Considerando que o transportador utiliza-se das unidades de contêiner para realizar seus contratos de transportes, não é demasiado concluir que a permanência prolongada do equipamento na custódia do consignatário gera desequilíbrio econômico, já que a atividade principal do transportador é vender frete, e frete representa espaço disponível no navio. Em se tratando de navio de carga conteinerizada, indispensável a reutilização do equipamento, por esta razão, o transportador faz jus a recompensa consubstanciada na devolução tardia da unidade de carga.
A extensão do prejuízo experimentado pelo transportador se prolonga, na medida em que permanece privado de sua unidade de carga, não podendo sequer incluir o equipamento faltante nas rotineiras programações de praça. Exatamente por desconhecer a amplitude da lesão que esta demora representa, é que o prazo para início da cobrança se dá a partir do momento em que a referida unidade de carga reintegra a frota do transportador, de modo que a apuração dos dias suplementares e o valor total das diárias podem ser constados. Esse, inclusive, é o teor da REsp 16397/SP, relatoria do Ministro Ari Pargendler, julgado em 29/05/2001, DJ13/08/2001 p.143, de onde extrai-se que "o termo inicial do prazo só inicia após a devolução do ?container?, porque antes disso o respectivo proprietário não sabe qual a extensão do seu direito". Tal entendimento sufragado pelo E. Superior Tribunal de Justiça representa muito mais do que a possibilidade de apurar definitivamente a extensão do dano, mas inaugura, precisamente, o início do prazo prescricional para exercer o direito de cobrança cuja duração é o foco da presente análise.
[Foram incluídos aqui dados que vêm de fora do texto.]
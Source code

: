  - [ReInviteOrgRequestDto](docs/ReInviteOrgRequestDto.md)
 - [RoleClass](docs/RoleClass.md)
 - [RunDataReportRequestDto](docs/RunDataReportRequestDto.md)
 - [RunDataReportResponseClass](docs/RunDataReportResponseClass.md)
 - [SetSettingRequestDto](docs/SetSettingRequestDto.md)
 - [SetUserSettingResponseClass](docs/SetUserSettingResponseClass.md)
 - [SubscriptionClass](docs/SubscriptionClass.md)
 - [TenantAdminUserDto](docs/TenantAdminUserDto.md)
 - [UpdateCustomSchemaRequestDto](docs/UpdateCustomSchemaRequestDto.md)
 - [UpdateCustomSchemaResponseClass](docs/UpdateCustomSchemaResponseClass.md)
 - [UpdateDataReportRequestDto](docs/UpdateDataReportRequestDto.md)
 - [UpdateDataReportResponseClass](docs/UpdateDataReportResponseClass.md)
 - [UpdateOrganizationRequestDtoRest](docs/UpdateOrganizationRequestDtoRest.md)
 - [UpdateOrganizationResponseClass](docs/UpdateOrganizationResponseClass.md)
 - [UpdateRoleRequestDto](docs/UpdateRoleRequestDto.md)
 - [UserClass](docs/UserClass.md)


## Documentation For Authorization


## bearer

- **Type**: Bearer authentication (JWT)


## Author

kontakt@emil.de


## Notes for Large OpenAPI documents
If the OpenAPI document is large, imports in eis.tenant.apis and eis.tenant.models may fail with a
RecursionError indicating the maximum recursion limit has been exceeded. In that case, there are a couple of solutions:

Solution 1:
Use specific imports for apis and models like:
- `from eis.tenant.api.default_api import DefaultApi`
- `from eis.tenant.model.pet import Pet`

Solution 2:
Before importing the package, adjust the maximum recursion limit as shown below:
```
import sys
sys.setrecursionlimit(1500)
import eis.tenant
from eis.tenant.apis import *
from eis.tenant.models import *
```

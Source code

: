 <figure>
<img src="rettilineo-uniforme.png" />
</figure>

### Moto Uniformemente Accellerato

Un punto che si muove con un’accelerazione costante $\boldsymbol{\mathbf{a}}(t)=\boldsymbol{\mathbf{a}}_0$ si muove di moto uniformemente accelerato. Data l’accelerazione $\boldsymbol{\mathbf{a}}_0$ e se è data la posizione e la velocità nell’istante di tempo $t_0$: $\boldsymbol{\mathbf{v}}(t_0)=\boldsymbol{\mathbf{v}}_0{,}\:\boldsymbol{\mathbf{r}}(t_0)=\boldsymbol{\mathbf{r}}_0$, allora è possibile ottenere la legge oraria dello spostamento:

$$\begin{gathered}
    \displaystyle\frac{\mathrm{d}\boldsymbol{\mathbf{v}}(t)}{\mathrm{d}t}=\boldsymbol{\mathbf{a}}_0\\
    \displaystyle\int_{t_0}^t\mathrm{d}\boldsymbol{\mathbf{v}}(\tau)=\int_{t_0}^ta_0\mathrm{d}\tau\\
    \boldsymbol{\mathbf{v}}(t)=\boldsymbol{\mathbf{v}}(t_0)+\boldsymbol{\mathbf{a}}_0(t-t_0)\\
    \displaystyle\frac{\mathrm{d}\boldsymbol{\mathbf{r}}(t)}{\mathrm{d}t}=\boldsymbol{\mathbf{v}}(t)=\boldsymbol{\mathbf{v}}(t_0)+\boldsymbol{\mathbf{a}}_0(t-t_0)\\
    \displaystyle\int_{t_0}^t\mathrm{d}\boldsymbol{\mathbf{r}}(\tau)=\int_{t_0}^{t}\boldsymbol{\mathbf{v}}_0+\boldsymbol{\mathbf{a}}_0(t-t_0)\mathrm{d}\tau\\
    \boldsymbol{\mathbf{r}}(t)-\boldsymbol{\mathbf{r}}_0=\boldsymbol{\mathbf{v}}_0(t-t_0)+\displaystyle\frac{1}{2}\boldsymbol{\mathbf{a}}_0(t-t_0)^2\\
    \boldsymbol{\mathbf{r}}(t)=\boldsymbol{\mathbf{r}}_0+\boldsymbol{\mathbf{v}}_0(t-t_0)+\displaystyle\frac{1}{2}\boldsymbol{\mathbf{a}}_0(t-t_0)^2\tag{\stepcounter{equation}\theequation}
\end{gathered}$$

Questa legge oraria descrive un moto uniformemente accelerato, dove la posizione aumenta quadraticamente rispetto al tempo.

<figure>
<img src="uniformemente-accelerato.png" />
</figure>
A matéria prescricional aplicada ao direito de cobrança de sobreestadia de contêiner já foi matéria pacificada em nossos Tribunais de Justiça, inclusive no Superior Tribunal de Justiça, porém com o advento do novo Código Civil de 2002, o pacífico entendimento deu lugar às acirradas discussões sobre o tema. Isto porque, o Novo Código Civil, em seu art. 2.045 revogou por completo a primeira parte do Código Comercial, inclusive o conclamado artigo 449, cuja redação assim regulava: "prescrevem igualmente no fim de 1 (um) ano: 3.as ações de frete e primagem, estadias e sobreestadias e as avarias simples, a contar do dia da entrega da carga".
Com o desaparecimento da regra prescricional específica para a cobrança de sobreestadia de contêiner, os operadores do direito, mas precisamente aqueles que militam na seara maritimista, passaram a sinalizar normas distintas que pudessem suprir a ausência do dispositivo revogado. Muito embora o art. 449 do CCom., tivesse desaparecido do ordenamento jurídico, houve correntes que optaram pela continuidade da aplicação da parte revogada. Certamente, isso se deu pela reverência dada ao E. Superior Tribunal de Justiça, que através da REsp 163897/SP considerou, por analogia, o mesmo tratamento às ações decorrentes da sobreestadia de contêiner aos casos pertinente a sobreestadia de navio. No entanto, é oportuno destacar que o referido julgado objetivou igualar o tratamento da sobreestadia de navio a sobreestadia de contêiner, conferindo, em ambos os casos, o tratamento isonômico de natureza indenizatória. Em outras palavras, a razão foi estancar a ambigüidade hermenêutica a teor do art. 449 CCom., posto que o citado preceito legal fazia referência apenas a sobreestadia de navios. Porém, uma vez submetida à matéria ao exame pelo STJ a relação atraiu igualmente a prescrição ânua que passou a ser aplicada também nos casos de sobreestadia de contêiner.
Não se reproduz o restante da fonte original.